Ontario’s political-donation rules badly need an update

Posted on June 6, 2015 in Governance Debates

TheGlobeandMail.com – Globe Debate/Editorials
Jun. 05, 2015.   Editorial

Kathleen Wynne, the Premier of Ontario, is a great democrat. Just look at what she said last week when asked whether her government would ever ruin democracy by stopping deep-pocketed corporations and powerful unions from donating hundreds of thousands of dollars to political parties every year.

“I have always held the position, and I have said this many, many times publicly, that I believe that individuals and organizations should have the ability to take part in the democratic process,” she said. “Some people and organizations can give money, some people and organizations can give time.”

This is very big of the Premier. One can clearly see from her words that if a person working for a large corporation, such as a brewery, called her office and said his company and its various subsidiaries would like to donate six figures to the Liberal Party, and some voter in Timmins called at the same moment and offered to volunteer licking envelopes, Ms. Wynne would be totally torn about which call to take first.

But while we respect Ms. Wynne’s dedication to the preservation of her version of democracy, she might want to consider another version, the one practised in Ottawa and many of the provinces. That’s the one where corporations and unions don’t get to make donations to political parties, or use loopholes that allow them to turn a maximum contribution of $9,975 into something 10 times that large via subsidiaries and local chapters.

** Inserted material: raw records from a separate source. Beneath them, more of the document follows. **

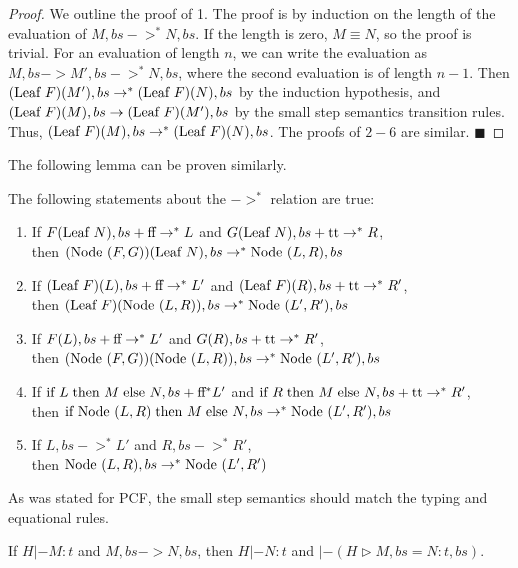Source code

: \begin{proof}
We outline the proof of 1.  The proof is by induction on the length of the evaluation of 
$M, bs->^{*}N, bs$.  If the length is zero, $M\equiv N$, so the proof is trivial.  For an evaluation of length $n$, we can write the evaluation as $M, bs->M', bs->^{*}N, bs$, where the second evaluation is of length $n-1$.  Then $(\textrm{Leaf } F)(M'), bs->^{*}(\textrm{Leaf } F)(N), bs$ by the induction hypothesis, and $(\textrm{Leaf } F)(M), bs ->(\textrm{Leaf } F)(M'), bs$ by the small step semantics transition rules.  Thus, $(\textrm{Leaf } F)(M), bs->^{*}(\textrm{Leaf } F)(N), bs$.  The proofs of $2-6$ are similar.
\hfill $\blacksquare$
\end{proof}

The following lemma can be proven similarly.
\begin{lemma} \label{small2}
The following statements about the $->^{*}$ relation are true:
\begin{enumerate}

\item If $F(\textrm{Leaf } N),bs+\textrm{ff }\!\! ->^{*} L$ and $G(\textrm{Leaf } N),bs+\textrm{tt }\!\! ->^{*} R$, \\then $(\textrm{Node }(F,G))(\textrm{Leaf } N), bs ->^{*} \textrm{Node }(L,R), bs$
\item If $(\textrm{Leaf } F)(L), bs+\textrm{ff }\!\! ->^{*}L'$ and $(\textrm{Leaf } F)(R), bs+\textrm{tt }\!\! ->^{*}R'$, \\then $(\textrm{Leaf } F)(\textrm{Node }(L,R)), bs ->^{*} \textrm{Node }(L',R'), bs$
\item If $F(L), bs+\textrm{ff }\!\! ->^{*} L'$ and $G(R), bs+\textrm{tt }\!\! ->^{*} R'$, \\then $(\textrm{Node }(F,G))(\textrm{Node }(L,R)), bs ->^{*} \textrm{Node }(L',R'), bs$
\item If $\textrm{if } L\;\textrm{then } M\;\textrm{else } N, bs+\textrm{ff }\!\! ^{*} L'$ and $ 
\textrm{if } R\;\textrm{then } M\;\textrm{else } N, bs+\textrm{tt }\!\! ->^{*} R'$, \\then 
$\textrm{if } \textrm{Node } (L,R)\;\textrm{then } M\;\textrm{else } N, bs ->^{*} \textrm{Node } (L',R'), bs$
\item If $L,bs ->^{*} L'$ and $R,bs ->^{*} R'$, \\then
$\textrm{Node }(L,R),bs ->^{*} \textrm{Node }(L',R')$
\end{enumerate}

\end{lemma}

As was stated for PCF, the small step semantics should match the typing and equational rules.

\begin{theorem}
If $H|-M:t$ and $M, bs->N, bs$, then $H|-N:t$ and $|-(H\triangleright M, bs=N:t, bs)$.
\end{theorem}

Instead, only individuals can make donations, and there are limits on the amount. The maximum donation a person can make to a federal party, candidate or constituency association is $1,500. Alberta’s new NDP government has promised to align that province’s laws with the federal rules and put an end to union and corporate donations, which overwhelmingly benefited the Progressive Conservative Party for decades. In Quebec, meanwhile, corporate and union donations are banned, and the limit for individuals is $100.

Ms. Wynne needs to get on board with this other idea of democracy, where individual donors – actual voters – are the only donors, and they don’t have to compete with the massive cash resources of powerful vested interest for the governing party’s attention.